Legal News & Analysis – Asia Pacific – Singapore – Dispute Resolution


In the recent decision of Astro Nusantara International BV & Ors v PT Ayunda Prima Mitra & Ors [2015] HCCT 45/2010, the Hong Kong High Court departed from the decision of the Singapore Court of Appeal in PT First Media TBK v Astro Nusantara International BV & Ors (2014) (“SCA Judgment”), deciding instead to affirm enforcement of five SIAC Awards obtained by the Astro group claimants (“Astro”). The Singapore Court of Appeal had refused enforcement of the same SIAC Awards in Singapore.


The long-running dispute between the parties arose out of a failed joint venture agreement between PT First Media TBK (“FM”) and its subsidiaries and Astro for an intended pay TV business in Indonesia through FM’s subsidiary. Astro commenced arbitration in 2008 for, among other things, restitution of the monies and services provided to the failed joint venture. Three of the eight Astro claimants were not party to the arbitration agreement but were joined into the arbitration by the tribunal under rule 24(b) of the SIAC Rules 2007.

FM recorded its objection to the tribunal’s joinder order but chose not to apply to the Singapore courts (Singapore being the seat of the arbitration) under article 16(3) of the Model Law. Instead, FM continued to participate in the arbitration and defended its position on the merits. Ultimately, and after hearings on the merits, the tribunal issued the five SIAC Awards in favour of  Astro in the course of 2009 and 2010.

FM did not apply to the Singapore courts to set aside (or invalidate) the SIAC Awards within the time limit prescribed under article 34 of the Model Law (three months) and the SIAC Awards thus remained valid and binding. However, later in 2011 FM applied to challenge Astro’s enforcement of the SIAC Awards in Singapore; the application failed before the Singapore High Court, but succeeded in part on appeal to the Singapore Court of Appeal, resulting in the SCA Judgment.

Astro also sought to enforce the SIAC Awards in Hong Kong. FM initially took no step to challenge enforcement of the SIAC Awards within the prescribed time limit under the Hong Kong procedural rules (14 days), and thus judgment was entered in Hong Kong against FM in terms of the SIAC Awards in September 2010. Astro then successfully obtained a garnishee order nisi over a USD 44m debt owed by FM’s parent company in Hong Kong, Across Asia Limited (“AAL”), to FM.

FM then applied in January 2012 to challenge enforcement of the SIAC Awards in Hong Kong. However, as this was some 14 months after the prescribed time limit under the Hong Kong procedural rules for challenges to enforcement of New York Convention awards, FM also had to apply for an extension of time to make such challenge. These proceedings were held in abeyance until after the issue of the SCA Judgment.

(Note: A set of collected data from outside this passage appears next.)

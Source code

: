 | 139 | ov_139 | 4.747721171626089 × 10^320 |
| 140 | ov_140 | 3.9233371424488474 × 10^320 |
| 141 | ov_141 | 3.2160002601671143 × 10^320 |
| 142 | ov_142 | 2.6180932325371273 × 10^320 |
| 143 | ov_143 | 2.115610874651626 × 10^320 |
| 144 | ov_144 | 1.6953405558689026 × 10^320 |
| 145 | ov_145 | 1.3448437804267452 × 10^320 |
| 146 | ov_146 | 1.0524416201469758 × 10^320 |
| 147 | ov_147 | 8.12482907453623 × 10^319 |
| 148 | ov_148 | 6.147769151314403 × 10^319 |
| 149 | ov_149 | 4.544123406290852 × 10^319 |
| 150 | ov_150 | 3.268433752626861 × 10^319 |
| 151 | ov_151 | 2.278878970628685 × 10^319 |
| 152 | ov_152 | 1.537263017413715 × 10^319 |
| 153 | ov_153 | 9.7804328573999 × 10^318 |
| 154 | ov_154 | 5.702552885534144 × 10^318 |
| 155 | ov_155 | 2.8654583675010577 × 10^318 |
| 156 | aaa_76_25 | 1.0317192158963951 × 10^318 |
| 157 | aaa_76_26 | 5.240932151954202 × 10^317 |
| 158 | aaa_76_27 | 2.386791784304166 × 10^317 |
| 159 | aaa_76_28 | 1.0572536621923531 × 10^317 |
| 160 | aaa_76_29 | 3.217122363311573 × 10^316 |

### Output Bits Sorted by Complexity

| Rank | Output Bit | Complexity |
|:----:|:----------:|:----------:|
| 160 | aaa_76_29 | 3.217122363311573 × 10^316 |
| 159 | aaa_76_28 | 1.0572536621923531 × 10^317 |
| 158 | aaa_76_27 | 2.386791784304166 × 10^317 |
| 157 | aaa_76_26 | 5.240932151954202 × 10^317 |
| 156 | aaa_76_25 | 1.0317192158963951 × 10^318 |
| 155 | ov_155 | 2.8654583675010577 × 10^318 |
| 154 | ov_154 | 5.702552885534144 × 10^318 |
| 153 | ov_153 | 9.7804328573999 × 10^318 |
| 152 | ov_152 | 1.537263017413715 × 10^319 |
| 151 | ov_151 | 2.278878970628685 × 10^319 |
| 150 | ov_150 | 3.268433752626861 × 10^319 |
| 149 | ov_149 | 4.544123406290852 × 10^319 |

The Hong Kong High Court declined to exercise its discretion to grant FM an extension of time to challenge enforcement of the SIAC Awards. In doing so the Court considered various factors but highlighted in particular:


  • The length of delay of 14 months is a very substantial one having regard to the prescribed time limit of 14 days and having regard to the context of the application, i.e., to resist enforcement of New York Convention awards.
  • The fact that FM took a deliberate decision not to apply to challenge enforcement within the prescribed time limit as FM considered that it had no assets in Hong Kong upon which execution could be levied to satisfy any judgment entered in terms of the SIAC Awards.
  • Although FM was successful in resisting enforcement in Singapore, the SIAC Awards have not been set aside; the SIAC Awards are still valid and create legally binding obligations on FM.

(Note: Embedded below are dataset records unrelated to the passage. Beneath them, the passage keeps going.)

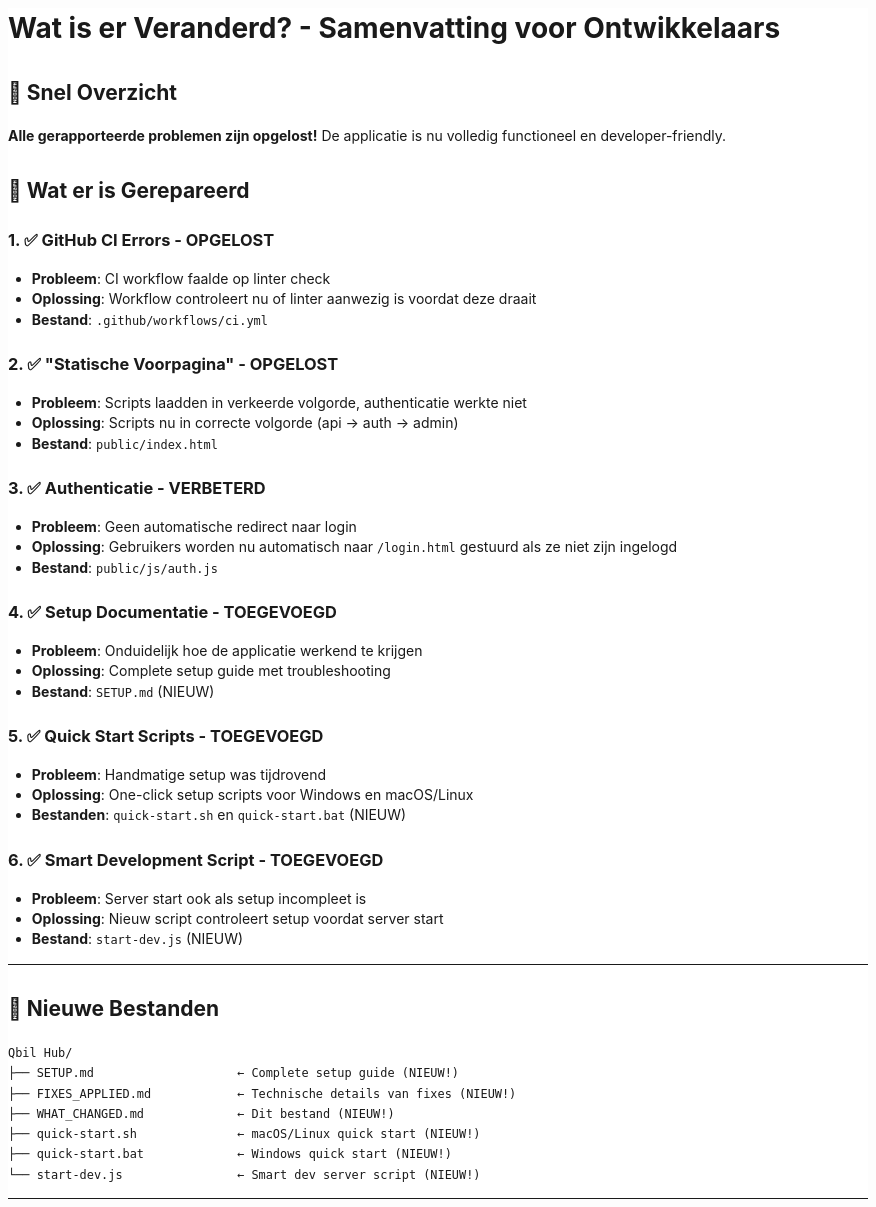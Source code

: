 # Wat is er Veranderd? - Samenvatting voor Ontwikkelaars

## 📌 Snel Overzicht

**Alle gerapporteerde problemen zijn opgelost!** De applicatie is nu volledig functioneel en developer-friendly.

## 🔧 Wat er is Gerepareerd

### 1. ✅ GitHub CI Errors - OPGELOST
- **Probleem**: CI workflow faalde op linter check
- **Oplossing**: Workflow controleert nu of linter aanwezig is voordat deze draait
- **Bestand**: `.github/workflows/ci.yml`

### 2. ✅ "Statische Voorpagina" - OPGELOST  
- **Probleem**: Scripts laadden in verkeerde volgorde, authenticatie werkte niet
- **Oplossing**: Scripts nu in correcte volgorde (api → auth → admin)
- **Bestand**: `public/index.html`

### 3. ✅ Authenticatie - VERBETERD
- **Probleem**: Geen automatische redirect naar login
- **Oplossing**: Gebruikers worden nu automatisch naar `/login.html` gestuurd als ze niet zijn ingelogd
- **Bestand**: `public/js/auth.js`

### 4. ✅ Setup Documentatie - TOEGEVOEGD
- **Probleem**: Onduidelijk hoe de applicatie werkend te krijgen
- **Oplossing**: Complete setup guide met troubleshooting
- **Bestand**: `SETUP.md` (NIEUW)

### 5. ✅ Quick Start Scripts - TOEGEVOEGD
- **Probleem**: Handmatige setup was tijdrovend
- **Oplossing**: One-click setup scripts voor Windows en macOS/Linux
- **Bestanden**: `quick-start.sh` en `quick-start.bat` (NIEUW)

### 6. ✅ Smart Development Script - TOEGEVOEGD
- **Probleem**: Server start ook als setup incompleet is
- **Oplossing**: Nieuw script controleert setup voordat server start
- **Bestand**: `start-dev.js` (NIEUW)

---

## 📝 Nieuwe Bestanden

```
Qbil Hub/
├── SETUP.md                    ← Complete setup guide (NIEUW!)
├── FIXES_APPLIED.md            ← Technische details van fixes (NIEUW!)
├── WHAT_CHANGED.md             ← Dit bestand (NIEUW!)
├── quick-start.sh              ← macOS/Linux quick start (NIEUW!)
├── quick-start.bat             ← Windows quick start (NIEUW!)
└── start-dev.js                ← Smart dev server script (NIEUW!)
```

---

Of particular note is the Hong Kong High Court’s consideration of the merits of the FM’s anticipated application to challenge enforcement, in light of the findings in the SCA Judgment.

In the SCA Judgment, the Singapore Court of Appeal had held, among other things, that:


  • Under the principle of “choice of remedies”, an award debtor is entitled to resist the enforcement of an award (“passive remedy”), even though it has not taken any step to invalidate or set aside the award (“active remedy”).
  • Thus, as a matter of Singapore law it was open to FM to challenge enforcement of the SIAC Awards as a passive remedy even though FMdid not apply to set aside the joinder order under  article 16(3) of the Model Law, or set aside the SIAC Awards under article 34 of the Model Law.
  • The tribunal did not have the power to join third parties to the arbitration under rule 24(b) of the SIAC Rules 2007 and thus the tribunal did not have jurisdiction over the claims of the three Astro claimants who were joined into the arbitration.
  • The SIAC Awards are therefore permitted enforcement in Singapore only to the extent of those parts of the awards which are exclusively directed to the other Astro claimants.

Strong reliance was placed on the SCA Judgment by FM to persuade the Hong Kong High Court of the merits of its application to resist enforcement of the SIAC Awards in Hong Kong. Indeed, in a prior and related proceeding the Hong Kong Court of Appeal remarked that “it will indeed be remarkable if, despite the Singapore Court of Appeal judgment on the invalidity of arbitration awards, Astro will still be able to enforce a judgment here based on the same arbitration awards that were made without jurisdiction.” The Hong Kong High Court recognised “the force of the statement of the Court of Appeal” but ultimately was persuaded that FM was, on the merits of the case, precluded from resisting enforcement of the SIAC Awards in Hong Kong.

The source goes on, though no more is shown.